- Name: Hugh Stewart COCHRANE
- D.O.B: 4th August, 1829
- D.O.A: 1st April, 1858
- D.O.D: 18th April, 1884
- Award: Victoria Cross
- Occupation at time of action: Lieutenant and Adjutant, 86th (Royal County Down) Regiment of Foot
River Betwa, outside Jhansi, India 1 April 1858
1 April 1858
The Indian Mutiny 1857 - 59
Jhansi, 250 miles south of Delhi, was one of eight princely states to pass under direct British rule by the doctrine of ‘lapse’, which ignored the traditional Indian practice of childless rulers being able to adopt heirs. The last Rajah had died in 1853 and the British had refused the request of his widow, Lakshmi Bai, to recognize their adopted son. The garrison had mutinied in June 1857 and massacred the Europeans in the city. On 21 March 1858 Sir Hugh Rose, commanding the Central Indian Field Force, arrived in front of Jhansi and on the 25th opened a bombardment of the city. However on 31 March a large rebel army under Tantya Tope crossed the Betwa river south-east of Jhansi, with the intention of relieving the city. On 1 April Tantya Tope attacked, but his troops were routed and driven back across the Betwa. In the course of the battle Rose put himself at the head of Captain Need’s 14th Dragoons in a charge against the enemy. His aide-de-camp, Lieutenant H N D Prendergast VC, Madras Sappers and Miners, distinguished himself in this charge, while Lieutenant J Leith VC went to Need’s assistance.
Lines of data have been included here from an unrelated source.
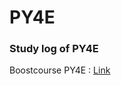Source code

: # PY4E


### Study log of PY4E 
Boostcourse PY4E : [Link](https://www.boostcourse.org/cs122/joinLectures/284901)
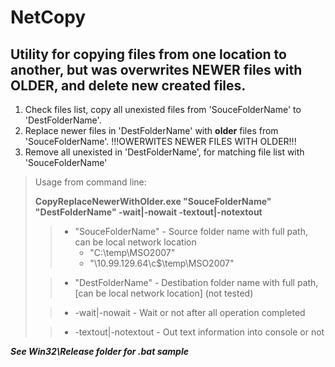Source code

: # NetCopy

## Utility for copying files from one location to another, but was overwrites NEWER files with OLDER, and delete new created files.

1. Check files list, copy all unexisted files from 'SouceFolderName' to 'DestFolderName'.
2. Replace newer files in 'DestFolderName' with **older** files from 'SouceFolderName'. !!!OWERWITES NEWER FILES WITH OLDER!!!
3. Remove all unexisted in 'DestFolderName', for matching file list with 'SouceFolderName'


> Usage from command line:
> 
> **CopyReplaceNewerWithOlder.exe "SouceFolderName" "DestFolderName" -wait|-nowait -textout|-notextout**
> 
> >    - "SouceFolderName" - Source folder name with full path, can be local network location
> >       - "C:\temp\MSO2007"
> >       - "\\10.99.129.64\c$\temp\MSO2007"
> 
> >    - "DestFolderName" - Destibation folder name with full path, [can be local network location] (not tested)  
> 
> >    - -wait|-nowait - Wait or not after all operation completed
> 
> >    - -textout|-notextout - Out text information into console or not

___See Win32\Release folder for .bat sample___
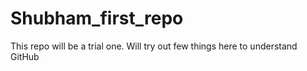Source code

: # Shubham_first_repo

This repo will be a trial one. Will try out few things here to understand GitHub
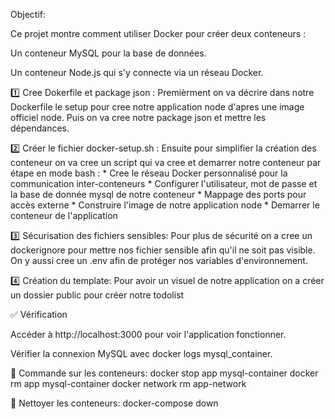 Objectif:

Ce projet montre comment utiliser Docker pour créer deux conteneurs :

Un conteneur MySQL pour la base de données.

Un conteneur Node.js qui s'y connecte via un réseau Docker.

1️⃣ Cree Dokerfile et package json :
  Premièrment on va décrire dans notre Dockerfile le setup pour cree notre application node d'apres une image officiel node. 
  Puis on va cree notre package json et mettre les dépendances.
  
2️⃣ Créer le fichier docker-setup.sh :
  Ensuite pour simplifier la création des conteneur on va cree un script qui va cree et demarrer notre conteneur  par étape en mode bash : 
    * Cree le réseau Docker personnalisé pour la communication inter-conteneurs
    * Configurer l'utilisateur, mot de passe et la base de donnée mysql de notre conteneur
    * Mappage des ports pour accès externe 
    * Construire l'image de notre application node
    * Demarrer le conteneur de l'application
  
3️⃣ Sécurisation des fichiers sensibles:
   Pour plus de sécurité on a cree un dockerignore pour mettre nos fichier sensible afin qu'il ne soit pas visible. On y aussi cree un .env afin 
   de protéger nos variables d'environnement.

4️⃣ Création du template:
  Pour avoir un visuel de notre application on a créer un dossier public pour créer notre todolist


✅ Vérification

Accéder à http://localhost:3000 pour voir l'application fonctionner.

Vérifier la connexion MySQL avec docker logs mysql_container.

📌 Commande sur les conteneurs:
      docker stop app mysql-container
      docker rm app mysql-container
      docker network rm app-network

📌 Nettoyer les conteneurs:
    docker-compose down
    

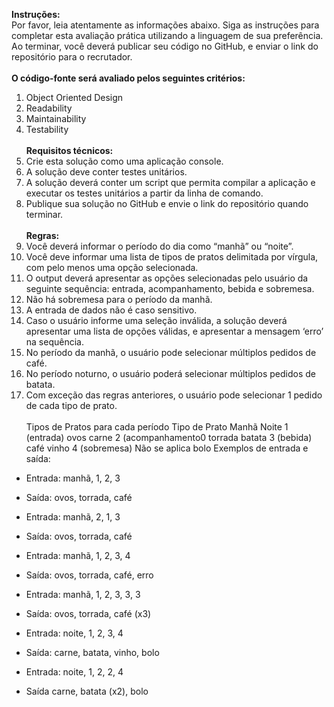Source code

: <b>Instruções:</b><br>
Por favor, leia atentamente as informações abaixo. Siga as instruções para
completar esta avaliação prática utilizando a linguagem de sua preferência. Ao
terminar, você deverá publicar seu código no GitHub, e enviar o link do repositório
para o recrutador.<br><br>
<b>O código-fonte será avaliado pelos seguintes critérios:</b>
 1. Object Oriented Design
 2. Readability
 3. Maintainability
 4. Testability<br><br>
<b>Requisitos técnicos:</b>
 1. Crie esta solução como uma aplicação console.
 2. A solução deve conter testes unitários.
 3. A solução deverá conter um script que permita compilar a aplicação e executar os
testes unitários a partir da linha de comando.
 4. Publique sua solução no GitHub e envie o link do repositório quando terminar.<br><br>
<b>Regras:</b>
 1. Você deverá informar o período do dia como “manhã” ou “noite”.
 2. Você deve informar uma lista de tipos de pratos delimitada por vírgula, com pelo
menos uma opção selecionada.
 3. O output deverá apresentar as opções selecionadas pelo usuário da seguinte
sequência: entrada, acompanhamento, bebida e sobremesa.
 4. Não há sobremesa para o período da manhã.
 5. A entrada de dados não é caso sensitivo.
 6. Caso o usuário informe uma seleção inválida, a solução deverá apresentar uma
lista de opções válidas, e apresentar a mensagem ‘erro’ na sequência.
 7. No período da manhã, o usuário pode selecionar múltiplos pedidos de café.
 8. No período noturno, o usuário poderá selecionar múltiplos pedidos de batata.
 9. Com exceção das regras anteriores, o usuário pode selecionar 1 pedido de cada
tipo de prato.
<br><br>
Tipos de Pratos para cada período
Tipo de Prato Manhã Noite
1 (entrada) ovos carne
2 (acompanhamento0 torrada batata
3 (bebida) café vinho
4 (sobremesa) Não se aplica bolo
Exemplos de entrada e saída:

- Entrada: manhã, 1, 2, 3
- Saída: ovos, torrada, café

- Entrada: manhã, 2, 1, 3
- Saída: ovos, torrada, café

- Entrada: manhã, 1, 2, 3, 4
- Saída: ovos, torrada, café, erro

- Entrada: manhã, 1, 2, 3, 3, 3
- Saída: ovos, torrada, café (x3)

- Entrada: noite, 1, 2, 3, 4
- Saída: carne, batata, vinho, bolo

- Entrada: noite, 1, 2, 2, 4
- Saída carne, batata (x2), bolo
Lieutenant H S Cochrane VC, 86th Regiment of Foot, also distinguished himself in the action.
For conspicuous gallantry near Jhansi, on the 1st of April, 1858, when No. 1 Company of the Regiment was ordered to take a gun, in dashing forward at a gallop, under a heavy musketry and artillery fire, driving the enemy from the gun, and keeping possession of it till the Company came up. Also for conspicuous gallantry in attacking the rear-guard of the enemy, when he had three horses shot under him in succession. Despatch from Major-General Sir Hugh Henry Rose G.C.B., dated 23rd April, 1858.